When former communications minister Yunus Carrim was accused of possible corruption he gave a surprising response – “What am I going to do with the money?”.
This formed part of his testimony at the Zondo Commission of Inquiry into Allegations of State Capture.
Carrim said in one of his discussions with former Naspers CEO Koos Bekker it was insinuated that he was “in the power of eTV”.
The former communications minister added that he was basically told that he was corrupt. “I told him that’s outrageous,” said Carrim.
“I asked Mr Bekker, as I remember it, look man – what will I do? I’m so overpaid as a Minister, what am I going to do with the money? How many novels am I going to buy?” Carrim asked.
He added that he gives a lot of his money away and that he does not need money from corruption as insinuated by Bekker.

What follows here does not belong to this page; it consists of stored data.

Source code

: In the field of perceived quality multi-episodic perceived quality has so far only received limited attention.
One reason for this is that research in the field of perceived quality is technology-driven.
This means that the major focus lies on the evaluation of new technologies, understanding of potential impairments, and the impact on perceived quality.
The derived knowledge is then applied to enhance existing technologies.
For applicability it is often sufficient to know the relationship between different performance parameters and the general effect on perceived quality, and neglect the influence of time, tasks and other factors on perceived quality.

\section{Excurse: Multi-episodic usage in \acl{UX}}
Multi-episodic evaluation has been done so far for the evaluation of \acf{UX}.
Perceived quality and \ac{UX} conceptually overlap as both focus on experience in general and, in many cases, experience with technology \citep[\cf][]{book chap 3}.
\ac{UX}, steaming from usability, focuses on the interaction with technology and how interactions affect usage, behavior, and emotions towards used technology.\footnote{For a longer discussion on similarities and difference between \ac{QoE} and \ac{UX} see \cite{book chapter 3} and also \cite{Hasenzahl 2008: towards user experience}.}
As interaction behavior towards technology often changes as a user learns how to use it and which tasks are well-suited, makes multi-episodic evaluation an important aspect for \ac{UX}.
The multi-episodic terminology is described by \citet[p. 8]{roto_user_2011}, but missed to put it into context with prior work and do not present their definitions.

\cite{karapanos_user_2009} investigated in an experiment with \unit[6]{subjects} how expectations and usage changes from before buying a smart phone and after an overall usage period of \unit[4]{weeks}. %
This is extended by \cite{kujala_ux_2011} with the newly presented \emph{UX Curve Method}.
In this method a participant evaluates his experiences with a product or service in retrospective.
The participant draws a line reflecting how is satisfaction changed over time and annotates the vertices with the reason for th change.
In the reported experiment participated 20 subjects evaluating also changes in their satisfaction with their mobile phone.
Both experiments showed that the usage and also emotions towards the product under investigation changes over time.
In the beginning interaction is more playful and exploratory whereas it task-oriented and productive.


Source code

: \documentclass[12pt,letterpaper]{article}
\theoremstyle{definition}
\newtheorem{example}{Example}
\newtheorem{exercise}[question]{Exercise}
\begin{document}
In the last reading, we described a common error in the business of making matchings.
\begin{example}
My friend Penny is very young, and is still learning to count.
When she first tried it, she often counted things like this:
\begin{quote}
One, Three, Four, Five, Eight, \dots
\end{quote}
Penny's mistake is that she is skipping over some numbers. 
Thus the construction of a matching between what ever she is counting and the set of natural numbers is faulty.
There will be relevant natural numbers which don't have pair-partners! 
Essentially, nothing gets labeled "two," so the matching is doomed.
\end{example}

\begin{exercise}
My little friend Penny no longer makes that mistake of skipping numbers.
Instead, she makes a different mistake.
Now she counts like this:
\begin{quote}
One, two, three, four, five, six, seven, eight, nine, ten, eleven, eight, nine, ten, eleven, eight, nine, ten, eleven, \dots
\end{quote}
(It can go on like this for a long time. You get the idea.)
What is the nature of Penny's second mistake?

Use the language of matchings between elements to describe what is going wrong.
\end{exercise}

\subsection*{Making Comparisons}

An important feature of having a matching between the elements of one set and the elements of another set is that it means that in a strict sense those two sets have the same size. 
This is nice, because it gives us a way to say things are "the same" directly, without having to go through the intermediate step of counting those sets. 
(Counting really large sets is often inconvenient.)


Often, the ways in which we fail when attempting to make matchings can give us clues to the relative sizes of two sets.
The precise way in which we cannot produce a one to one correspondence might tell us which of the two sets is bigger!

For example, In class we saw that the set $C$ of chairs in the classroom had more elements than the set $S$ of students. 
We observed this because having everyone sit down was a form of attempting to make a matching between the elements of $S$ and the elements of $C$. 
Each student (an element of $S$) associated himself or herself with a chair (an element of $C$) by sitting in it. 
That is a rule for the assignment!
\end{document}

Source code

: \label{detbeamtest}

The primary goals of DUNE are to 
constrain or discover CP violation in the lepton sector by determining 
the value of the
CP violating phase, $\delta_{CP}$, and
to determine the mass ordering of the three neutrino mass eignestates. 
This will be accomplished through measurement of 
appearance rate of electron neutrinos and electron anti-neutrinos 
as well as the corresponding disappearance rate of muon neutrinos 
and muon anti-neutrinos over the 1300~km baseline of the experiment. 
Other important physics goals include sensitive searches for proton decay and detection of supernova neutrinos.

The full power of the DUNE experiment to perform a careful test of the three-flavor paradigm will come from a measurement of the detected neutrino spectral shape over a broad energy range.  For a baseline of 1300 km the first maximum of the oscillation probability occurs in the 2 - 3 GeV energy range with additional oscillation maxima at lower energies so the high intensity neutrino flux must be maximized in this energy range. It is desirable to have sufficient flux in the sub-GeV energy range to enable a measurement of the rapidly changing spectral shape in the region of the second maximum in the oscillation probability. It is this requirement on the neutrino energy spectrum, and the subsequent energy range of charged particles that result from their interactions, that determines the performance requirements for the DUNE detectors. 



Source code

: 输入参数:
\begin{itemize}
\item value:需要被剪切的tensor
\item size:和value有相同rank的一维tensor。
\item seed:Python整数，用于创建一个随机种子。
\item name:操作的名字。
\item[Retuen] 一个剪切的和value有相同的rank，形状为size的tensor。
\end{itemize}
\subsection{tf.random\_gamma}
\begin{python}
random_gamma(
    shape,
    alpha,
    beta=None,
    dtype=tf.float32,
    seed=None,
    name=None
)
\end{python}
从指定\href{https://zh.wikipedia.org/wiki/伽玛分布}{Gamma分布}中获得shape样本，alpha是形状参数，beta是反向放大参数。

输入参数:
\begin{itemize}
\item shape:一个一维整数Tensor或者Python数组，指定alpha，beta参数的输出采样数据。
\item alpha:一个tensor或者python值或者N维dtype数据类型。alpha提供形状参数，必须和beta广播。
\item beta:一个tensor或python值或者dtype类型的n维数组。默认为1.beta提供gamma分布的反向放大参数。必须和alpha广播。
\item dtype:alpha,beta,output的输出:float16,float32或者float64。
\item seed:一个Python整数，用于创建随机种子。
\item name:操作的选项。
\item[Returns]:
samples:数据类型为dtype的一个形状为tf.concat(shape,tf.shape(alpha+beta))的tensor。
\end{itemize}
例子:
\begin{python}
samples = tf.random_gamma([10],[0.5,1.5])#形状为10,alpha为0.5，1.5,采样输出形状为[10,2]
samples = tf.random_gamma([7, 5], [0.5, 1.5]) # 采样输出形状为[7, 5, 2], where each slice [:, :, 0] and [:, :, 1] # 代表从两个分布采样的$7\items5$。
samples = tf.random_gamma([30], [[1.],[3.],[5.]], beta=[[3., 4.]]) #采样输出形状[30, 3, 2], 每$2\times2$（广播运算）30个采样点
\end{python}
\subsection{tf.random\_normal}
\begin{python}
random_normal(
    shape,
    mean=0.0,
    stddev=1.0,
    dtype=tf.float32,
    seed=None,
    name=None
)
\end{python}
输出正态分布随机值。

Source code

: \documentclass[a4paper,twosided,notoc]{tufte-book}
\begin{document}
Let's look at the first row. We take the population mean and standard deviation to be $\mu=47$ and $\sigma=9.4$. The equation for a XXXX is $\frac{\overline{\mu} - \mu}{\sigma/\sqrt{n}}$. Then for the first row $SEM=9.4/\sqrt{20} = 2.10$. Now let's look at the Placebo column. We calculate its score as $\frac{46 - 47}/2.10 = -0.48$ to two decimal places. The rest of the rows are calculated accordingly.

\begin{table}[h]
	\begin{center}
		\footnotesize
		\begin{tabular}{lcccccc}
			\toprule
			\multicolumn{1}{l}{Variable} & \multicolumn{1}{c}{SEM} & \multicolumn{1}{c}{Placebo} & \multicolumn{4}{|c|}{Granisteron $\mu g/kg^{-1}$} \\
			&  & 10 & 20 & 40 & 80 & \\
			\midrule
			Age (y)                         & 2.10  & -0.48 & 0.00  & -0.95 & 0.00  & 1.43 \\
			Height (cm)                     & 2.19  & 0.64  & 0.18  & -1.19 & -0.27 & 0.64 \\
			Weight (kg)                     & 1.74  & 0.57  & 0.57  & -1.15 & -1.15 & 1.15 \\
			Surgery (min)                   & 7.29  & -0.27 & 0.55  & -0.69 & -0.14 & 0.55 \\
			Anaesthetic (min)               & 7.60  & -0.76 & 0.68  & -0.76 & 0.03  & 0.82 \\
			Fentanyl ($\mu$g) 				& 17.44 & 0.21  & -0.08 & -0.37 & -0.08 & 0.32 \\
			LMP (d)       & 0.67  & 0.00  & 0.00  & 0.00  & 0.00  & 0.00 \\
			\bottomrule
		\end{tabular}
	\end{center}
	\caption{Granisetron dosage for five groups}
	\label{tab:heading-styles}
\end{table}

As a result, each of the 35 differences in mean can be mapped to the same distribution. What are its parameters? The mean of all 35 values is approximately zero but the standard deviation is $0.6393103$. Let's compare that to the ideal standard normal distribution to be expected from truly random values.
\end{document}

“I drove a 2001 Toyota Corolla in 2014 and I drive a 2005 Scenic. What will I do with the money [from alleged corruption]?” he asked.
Carrim wants an apology
Carrim said he wants an apology from MultiChoice for accusing him of corruption, which he is not guilty of.
“I do not want my grandchildren Googling one day that their grandfather, who presented himself as a socialist and as progressive who gave money away, actually took a bribe from eTV,” he said.
“I cannot take that. I do not care whether I am the Minister or not. All I have at the end of the day is my integrity.”
According to Carrim, MultiChoice CEO Calvo Mawela did apologise in person and said he does not believe the minister was corrupt.
Mawela also released a statement which said a MultiChoice open letter “was in no way intended to cast aspersions on the integrity of the former Minister of Communications”.
Carrim said this apology was not adequate because “Mr Koos Bekker did not apologize” and it was not published on their website.
Big allegations against MultiChoice
During his testimony, Carrim made various allegations against MultiChoice and its opposition to signal encryption.
According to the former minister, MultiChoice used underhanded tactics to stop signal encryption and keep pay-TV competition at bay.
He said a R553-million deal between MultiChoice and the SABC was all about ensuring that there was no signal encryption in South Africa’s digital TV specification.
Carrim also accused MultiChoice of threatening companies that they would be dropped from the DStv platform if they supported encryption.
He also blamed MultiChoice and Naspers for holding back digital migration and freeing up valuable spectrum in South Africa.
He said lobbying by MultiChoice was very primitive and caused a huge setback to the digital migration process.
MultiChoice denies the allegations
MultiChoice and its officials denied Carrim’s allegations concerning the company, calling them baseless.
They added that Carrim said under oath that “he cannot attest to having personal knowledge of any fraud or corruption in respect of the SABC and MultiChoice agreement”.
“We have informed the Zondo Commission that we will respond to the allegations made against us in due course and reserve all of our rights,” MultiChoice said.